Search the data for the string "appendChild" and copy each line in which it appears.
Start of Dataset records
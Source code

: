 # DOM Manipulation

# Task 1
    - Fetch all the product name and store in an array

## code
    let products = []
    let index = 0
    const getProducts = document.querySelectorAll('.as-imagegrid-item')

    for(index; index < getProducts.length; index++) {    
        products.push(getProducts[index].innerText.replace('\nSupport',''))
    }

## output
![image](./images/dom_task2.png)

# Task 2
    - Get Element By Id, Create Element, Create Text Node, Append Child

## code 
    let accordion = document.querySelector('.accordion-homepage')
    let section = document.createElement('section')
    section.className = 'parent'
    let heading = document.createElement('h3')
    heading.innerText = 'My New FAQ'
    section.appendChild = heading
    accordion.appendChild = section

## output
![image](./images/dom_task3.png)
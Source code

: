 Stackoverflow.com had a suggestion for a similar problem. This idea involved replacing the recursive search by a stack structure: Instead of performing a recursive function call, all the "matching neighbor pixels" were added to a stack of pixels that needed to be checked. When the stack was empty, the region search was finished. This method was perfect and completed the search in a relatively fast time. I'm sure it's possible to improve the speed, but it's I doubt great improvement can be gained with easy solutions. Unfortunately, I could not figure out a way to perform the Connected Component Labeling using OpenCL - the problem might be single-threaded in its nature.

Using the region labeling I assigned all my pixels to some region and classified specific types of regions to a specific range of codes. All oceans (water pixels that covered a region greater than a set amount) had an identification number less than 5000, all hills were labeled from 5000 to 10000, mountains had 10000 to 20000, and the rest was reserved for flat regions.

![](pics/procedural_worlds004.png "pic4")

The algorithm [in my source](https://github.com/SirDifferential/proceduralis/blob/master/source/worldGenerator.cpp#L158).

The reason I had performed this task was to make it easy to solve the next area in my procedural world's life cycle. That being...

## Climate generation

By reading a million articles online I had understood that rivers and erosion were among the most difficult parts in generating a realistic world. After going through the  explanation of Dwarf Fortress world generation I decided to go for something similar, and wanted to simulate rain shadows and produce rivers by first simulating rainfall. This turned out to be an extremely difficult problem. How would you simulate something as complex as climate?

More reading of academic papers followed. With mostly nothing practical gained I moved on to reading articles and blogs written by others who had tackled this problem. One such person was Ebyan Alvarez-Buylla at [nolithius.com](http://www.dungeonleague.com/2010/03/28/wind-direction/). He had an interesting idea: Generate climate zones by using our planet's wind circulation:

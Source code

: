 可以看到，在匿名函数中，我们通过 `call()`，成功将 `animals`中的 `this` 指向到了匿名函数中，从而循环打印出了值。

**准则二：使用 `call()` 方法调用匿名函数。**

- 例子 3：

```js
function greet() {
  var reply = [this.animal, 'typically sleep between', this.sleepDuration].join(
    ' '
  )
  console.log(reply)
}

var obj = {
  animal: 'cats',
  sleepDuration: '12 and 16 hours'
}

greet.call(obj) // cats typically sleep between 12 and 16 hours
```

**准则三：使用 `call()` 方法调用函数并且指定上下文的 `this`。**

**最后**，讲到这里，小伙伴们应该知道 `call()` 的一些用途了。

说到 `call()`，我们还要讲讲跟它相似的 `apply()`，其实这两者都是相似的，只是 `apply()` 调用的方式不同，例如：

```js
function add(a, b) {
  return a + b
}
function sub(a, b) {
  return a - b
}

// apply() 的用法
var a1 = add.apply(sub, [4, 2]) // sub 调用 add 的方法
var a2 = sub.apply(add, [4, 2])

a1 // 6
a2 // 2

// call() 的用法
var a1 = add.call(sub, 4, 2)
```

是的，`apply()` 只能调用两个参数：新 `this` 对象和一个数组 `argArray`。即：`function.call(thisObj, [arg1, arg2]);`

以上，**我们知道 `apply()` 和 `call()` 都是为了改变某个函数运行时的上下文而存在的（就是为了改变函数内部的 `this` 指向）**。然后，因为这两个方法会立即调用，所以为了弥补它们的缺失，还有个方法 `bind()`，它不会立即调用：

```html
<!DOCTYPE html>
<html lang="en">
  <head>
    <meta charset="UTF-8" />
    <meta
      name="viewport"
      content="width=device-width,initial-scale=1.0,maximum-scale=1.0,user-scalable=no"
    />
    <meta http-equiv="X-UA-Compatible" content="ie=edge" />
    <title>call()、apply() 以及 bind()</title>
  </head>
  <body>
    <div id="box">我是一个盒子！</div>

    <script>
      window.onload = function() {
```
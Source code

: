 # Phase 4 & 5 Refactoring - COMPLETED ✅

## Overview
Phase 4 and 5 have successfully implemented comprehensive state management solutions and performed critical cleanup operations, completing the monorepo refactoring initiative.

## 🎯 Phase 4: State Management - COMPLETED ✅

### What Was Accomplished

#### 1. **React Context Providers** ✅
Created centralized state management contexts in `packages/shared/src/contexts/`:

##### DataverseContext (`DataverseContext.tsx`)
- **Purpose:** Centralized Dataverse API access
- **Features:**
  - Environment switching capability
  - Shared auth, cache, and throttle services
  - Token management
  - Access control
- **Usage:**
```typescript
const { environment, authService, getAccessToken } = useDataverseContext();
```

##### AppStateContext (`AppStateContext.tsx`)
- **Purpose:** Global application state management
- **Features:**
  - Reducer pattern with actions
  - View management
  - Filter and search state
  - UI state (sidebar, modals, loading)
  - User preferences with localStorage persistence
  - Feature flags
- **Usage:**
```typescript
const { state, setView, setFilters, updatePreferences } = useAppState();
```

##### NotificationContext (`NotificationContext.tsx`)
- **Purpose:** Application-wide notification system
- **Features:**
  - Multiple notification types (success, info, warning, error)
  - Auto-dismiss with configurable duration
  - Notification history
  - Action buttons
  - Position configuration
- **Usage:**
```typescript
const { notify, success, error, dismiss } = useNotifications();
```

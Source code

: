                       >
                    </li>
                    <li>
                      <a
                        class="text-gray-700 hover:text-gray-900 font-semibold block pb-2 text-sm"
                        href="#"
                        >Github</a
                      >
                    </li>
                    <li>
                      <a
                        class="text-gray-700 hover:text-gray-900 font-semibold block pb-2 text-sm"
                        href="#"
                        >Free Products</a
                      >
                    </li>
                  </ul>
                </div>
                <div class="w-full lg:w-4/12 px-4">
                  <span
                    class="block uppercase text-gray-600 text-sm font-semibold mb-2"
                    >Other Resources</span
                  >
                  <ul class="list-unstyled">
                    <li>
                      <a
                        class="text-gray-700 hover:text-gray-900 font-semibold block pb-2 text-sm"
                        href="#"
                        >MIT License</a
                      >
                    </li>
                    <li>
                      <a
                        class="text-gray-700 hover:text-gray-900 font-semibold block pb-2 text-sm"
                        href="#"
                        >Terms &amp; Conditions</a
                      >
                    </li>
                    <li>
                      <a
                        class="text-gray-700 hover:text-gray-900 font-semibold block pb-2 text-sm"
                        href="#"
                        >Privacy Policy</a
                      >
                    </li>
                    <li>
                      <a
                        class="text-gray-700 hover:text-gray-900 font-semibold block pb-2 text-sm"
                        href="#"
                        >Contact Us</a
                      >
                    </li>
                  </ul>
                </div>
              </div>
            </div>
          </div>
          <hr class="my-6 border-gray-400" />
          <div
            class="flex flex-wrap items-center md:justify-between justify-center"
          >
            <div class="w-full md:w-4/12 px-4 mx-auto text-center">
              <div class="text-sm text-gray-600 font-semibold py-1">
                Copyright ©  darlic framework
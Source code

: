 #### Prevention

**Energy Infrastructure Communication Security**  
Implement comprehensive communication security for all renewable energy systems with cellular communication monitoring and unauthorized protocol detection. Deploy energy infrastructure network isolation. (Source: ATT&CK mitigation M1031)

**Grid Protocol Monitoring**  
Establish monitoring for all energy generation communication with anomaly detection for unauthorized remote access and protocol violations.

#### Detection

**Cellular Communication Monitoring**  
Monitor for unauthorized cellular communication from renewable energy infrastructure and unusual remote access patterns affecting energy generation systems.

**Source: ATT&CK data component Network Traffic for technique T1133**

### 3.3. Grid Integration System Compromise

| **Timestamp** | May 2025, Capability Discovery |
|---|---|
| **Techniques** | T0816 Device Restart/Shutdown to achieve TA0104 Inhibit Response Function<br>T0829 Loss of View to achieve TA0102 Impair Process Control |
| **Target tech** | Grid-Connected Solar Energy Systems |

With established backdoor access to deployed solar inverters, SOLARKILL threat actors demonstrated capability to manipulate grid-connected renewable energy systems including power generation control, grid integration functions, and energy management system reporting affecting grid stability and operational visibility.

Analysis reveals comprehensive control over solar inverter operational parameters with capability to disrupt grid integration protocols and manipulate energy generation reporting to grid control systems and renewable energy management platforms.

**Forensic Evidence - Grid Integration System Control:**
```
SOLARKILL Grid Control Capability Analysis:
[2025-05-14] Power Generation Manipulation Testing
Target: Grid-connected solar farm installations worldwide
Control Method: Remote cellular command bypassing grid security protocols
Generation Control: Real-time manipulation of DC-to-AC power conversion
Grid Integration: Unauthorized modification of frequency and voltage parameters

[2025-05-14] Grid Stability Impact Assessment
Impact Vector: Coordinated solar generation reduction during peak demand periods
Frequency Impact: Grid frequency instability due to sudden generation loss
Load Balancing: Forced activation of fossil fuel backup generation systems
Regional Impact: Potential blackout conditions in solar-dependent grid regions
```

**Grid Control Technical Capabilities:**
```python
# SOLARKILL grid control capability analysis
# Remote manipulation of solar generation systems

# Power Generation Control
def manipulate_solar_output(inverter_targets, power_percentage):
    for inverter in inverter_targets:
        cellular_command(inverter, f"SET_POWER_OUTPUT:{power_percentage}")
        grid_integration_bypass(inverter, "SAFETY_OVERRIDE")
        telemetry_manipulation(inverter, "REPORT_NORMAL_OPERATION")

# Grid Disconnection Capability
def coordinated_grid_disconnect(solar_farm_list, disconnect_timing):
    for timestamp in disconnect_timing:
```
End of Dataset records
**Answer for this exercise:**
    section.appendChild = heading
    accordion.appendChild = section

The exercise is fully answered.